[Supplied information Boundary: Start]

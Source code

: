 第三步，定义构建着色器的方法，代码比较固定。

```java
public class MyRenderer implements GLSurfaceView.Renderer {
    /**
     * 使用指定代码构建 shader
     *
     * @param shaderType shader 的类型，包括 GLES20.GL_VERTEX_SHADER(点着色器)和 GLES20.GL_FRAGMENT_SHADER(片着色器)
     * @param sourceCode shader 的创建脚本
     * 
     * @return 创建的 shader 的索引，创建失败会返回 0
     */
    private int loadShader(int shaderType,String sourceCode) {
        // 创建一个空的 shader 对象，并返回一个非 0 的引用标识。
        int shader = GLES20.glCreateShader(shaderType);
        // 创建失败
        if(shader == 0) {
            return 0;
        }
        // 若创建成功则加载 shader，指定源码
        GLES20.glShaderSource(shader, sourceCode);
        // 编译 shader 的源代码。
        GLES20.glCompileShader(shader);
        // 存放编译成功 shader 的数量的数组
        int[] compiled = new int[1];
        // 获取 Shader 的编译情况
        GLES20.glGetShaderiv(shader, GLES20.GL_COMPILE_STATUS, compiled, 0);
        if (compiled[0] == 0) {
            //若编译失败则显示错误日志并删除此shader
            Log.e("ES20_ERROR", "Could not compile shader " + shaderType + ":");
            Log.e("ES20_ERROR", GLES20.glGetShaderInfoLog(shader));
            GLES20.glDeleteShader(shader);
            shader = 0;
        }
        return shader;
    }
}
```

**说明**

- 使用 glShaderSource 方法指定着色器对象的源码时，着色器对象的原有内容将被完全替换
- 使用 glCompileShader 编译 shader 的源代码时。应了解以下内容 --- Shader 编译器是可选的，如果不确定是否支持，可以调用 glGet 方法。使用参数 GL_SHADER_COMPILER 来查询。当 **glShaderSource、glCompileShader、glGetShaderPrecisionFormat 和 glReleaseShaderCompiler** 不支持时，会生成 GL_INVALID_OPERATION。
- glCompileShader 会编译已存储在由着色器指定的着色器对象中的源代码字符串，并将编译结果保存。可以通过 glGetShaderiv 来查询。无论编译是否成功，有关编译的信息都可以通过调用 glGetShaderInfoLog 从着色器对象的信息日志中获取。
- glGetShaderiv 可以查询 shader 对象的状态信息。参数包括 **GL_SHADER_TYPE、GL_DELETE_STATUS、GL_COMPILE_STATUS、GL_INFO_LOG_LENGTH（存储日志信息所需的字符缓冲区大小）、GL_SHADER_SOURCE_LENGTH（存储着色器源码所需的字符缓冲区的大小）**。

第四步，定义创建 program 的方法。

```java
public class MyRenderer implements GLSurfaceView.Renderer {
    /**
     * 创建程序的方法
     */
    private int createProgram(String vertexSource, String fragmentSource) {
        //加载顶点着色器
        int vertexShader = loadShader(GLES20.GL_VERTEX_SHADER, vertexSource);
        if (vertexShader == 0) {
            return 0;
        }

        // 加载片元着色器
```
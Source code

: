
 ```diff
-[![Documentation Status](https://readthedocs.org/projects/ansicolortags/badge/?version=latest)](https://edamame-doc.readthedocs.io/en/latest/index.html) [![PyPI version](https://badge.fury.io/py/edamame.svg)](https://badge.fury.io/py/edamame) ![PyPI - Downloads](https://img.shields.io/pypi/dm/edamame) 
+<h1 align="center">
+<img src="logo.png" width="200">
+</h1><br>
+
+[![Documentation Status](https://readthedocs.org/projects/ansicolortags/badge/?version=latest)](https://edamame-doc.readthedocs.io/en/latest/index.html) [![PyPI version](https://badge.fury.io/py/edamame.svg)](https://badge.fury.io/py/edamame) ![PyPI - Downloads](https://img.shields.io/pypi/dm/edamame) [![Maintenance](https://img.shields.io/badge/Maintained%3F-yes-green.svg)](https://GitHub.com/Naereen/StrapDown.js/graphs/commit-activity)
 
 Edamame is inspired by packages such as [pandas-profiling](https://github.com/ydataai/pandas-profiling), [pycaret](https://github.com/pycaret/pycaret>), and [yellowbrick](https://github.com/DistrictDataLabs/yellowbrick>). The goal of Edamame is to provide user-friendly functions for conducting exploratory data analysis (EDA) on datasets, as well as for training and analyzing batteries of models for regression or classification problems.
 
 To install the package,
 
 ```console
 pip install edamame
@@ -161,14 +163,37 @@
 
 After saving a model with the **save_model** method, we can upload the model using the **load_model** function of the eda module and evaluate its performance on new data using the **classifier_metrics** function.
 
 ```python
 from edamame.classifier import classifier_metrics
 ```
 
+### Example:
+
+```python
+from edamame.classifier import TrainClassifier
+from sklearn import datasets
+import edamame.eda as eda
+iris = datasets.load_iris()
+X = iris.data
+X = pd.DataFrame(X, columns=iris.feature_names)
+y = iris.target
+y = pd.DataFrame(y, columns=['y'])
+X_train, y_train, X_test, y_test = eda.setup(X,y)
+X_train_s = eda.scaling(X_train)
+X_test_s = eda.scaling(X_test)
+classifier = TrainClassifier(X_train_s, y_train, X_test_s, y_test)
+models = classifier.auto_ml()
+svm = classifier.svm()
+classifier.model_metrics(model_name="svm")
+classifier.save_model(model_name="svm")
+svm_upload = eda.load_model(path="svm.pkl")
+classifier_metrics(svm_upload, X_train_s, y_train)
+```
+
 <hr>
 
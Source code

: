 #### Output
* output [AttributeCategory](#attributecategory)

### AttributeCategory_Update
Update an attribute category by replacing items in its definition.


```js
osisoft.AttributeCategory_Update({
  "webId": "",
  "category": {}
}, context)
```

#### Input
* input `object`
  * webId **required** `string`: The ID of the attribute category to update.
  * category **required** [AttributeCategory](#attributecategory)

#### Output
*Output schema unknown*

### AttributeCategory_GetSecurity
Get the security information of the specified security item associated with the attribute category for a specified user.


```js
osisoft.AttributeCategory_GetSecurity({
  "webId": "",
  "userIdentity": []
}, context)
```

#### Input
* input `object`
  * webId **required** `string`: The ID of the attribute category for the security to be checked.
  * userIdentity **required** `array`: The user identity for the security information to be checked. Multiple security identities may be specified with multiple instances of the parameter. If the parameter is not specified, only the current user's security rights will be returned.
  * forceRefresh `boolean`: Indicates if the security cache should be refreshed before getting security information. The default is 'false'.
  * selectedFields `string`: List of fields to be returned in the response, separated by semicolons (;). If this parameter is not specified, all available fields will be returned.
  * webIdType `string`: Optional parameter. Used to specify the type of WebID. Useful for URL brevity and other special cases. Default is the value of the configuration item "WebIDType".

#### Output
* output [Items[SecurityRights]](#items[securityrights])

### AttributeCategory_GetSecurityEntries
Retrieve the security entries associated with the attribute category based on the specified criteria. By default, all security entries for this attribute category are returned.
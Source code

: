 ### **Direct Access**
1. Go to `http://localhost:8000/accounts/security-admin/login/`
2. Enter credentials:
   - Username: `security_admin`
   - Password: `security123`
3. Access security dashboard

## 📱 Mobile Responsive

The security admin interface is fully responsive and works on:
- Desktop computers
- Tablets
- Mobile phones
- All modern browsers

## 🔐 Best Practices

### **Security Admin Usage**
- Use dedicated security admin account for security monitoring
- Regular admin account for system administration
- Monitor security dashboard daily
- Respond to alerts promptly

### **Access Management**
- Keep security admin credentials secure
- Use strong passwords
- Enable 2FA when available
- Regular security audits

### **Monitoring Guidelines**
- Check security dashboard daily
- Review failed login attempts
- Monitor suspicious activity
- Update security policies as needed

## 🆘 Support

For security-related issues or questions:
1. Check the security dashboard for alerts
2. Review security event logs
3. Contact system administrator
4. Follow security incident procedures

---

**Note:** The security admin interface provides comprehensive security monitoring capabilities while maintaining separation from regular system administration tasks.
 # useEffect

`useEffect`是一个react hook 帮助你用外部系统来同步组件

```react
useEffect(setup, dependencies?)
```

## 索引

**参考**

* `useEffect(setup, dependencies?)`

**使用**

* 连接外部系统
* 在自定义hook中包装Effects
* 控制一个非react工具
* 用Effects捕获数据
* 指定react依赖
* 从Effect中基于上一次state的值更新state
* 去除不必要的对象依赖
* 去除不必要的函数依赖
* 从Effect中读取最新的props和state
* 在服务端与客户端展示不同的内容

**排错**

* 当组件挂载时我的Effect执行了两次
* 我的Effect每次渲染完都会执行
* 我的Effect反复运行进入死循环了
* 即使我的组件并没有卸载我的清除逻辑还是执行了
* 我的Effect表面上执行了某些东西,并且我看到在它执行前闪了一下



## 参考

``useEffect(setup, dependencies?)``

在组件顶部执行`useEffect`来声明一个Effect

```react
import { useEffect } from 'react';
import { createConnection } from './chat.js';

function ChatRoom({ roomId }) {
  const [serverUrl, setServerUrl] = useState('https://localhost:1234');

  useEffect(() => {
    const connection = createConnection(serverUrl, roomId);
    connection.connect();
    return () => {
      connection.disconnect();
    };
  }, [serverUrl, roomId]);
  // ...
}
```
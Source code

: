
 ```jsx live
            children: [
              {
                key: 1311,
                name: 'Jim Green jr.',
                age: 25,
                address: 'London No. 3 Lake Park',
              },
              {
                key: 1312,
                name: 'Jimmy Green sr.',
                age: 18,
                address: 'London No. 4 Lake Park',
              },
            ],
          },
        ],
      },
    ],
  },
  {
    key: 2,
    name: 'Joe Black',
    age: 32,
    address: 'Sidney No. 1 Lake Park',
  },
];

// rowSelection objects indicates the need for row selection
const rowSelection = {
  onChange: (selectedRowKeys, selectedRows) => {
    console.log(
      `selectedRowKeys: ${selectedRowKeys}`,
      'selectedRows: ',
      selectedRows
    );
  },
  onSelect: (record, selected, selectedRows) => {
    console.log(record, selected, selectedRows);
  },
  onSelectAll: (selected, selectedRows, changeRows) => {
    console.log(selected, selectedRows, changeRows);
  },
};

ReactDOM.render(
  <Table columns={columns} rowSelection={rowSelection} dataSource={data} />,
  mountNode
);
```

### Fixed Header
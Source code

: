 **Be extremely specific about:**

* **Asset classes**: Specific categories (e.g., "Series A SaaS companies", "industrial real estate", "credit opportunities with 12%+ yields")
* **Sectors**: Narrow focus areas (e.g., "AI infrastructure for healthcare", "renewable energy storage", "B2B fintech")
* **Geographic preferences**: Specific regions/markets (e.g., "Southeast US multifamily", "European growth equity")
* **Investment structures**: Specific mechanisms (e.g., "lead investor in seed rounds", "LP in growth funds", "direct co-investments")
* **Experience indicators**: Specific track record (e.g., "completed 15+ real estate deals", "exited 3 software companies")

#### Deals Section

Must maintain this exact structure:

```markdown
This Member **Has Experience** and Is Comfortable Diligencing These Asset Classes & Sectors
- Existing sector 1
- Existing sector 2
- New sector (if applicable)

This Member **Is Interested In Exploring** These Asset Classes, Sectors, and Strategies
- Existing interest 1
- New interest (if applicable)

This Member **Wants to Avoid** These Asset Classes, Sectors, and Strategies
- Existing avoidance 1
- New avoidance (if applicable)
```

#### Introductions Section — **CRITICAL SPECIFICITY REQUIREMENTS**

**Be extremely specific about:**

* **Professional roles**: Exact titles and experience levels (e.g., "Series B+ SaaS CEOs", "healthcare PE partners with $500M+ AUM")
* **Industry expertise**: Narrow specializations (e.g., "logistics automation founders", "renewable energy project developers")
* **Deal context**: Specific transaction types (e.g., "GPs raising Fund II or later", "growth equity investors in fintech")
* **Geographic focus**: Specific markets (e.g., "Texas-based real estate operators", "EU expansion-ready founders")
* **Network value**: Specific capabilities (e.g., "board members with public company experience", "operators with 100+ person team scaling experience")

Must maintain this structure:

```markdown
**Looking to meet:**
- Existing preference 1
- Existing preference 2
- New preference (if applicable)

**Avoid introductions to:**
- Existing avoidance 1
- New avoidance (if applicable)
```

[Supplied information Boundary: End]

Task instructions:
Go through the records above and return every line that holds the string "scaling".

Output of the task:
+X_train_s = eda.scaling(X_train)
+X_test_s = eda.scaling(X_test)
* **Network value**: Specific capabilities (e.g., "board members with public company experience", "operators with 100+ person team scaling experience")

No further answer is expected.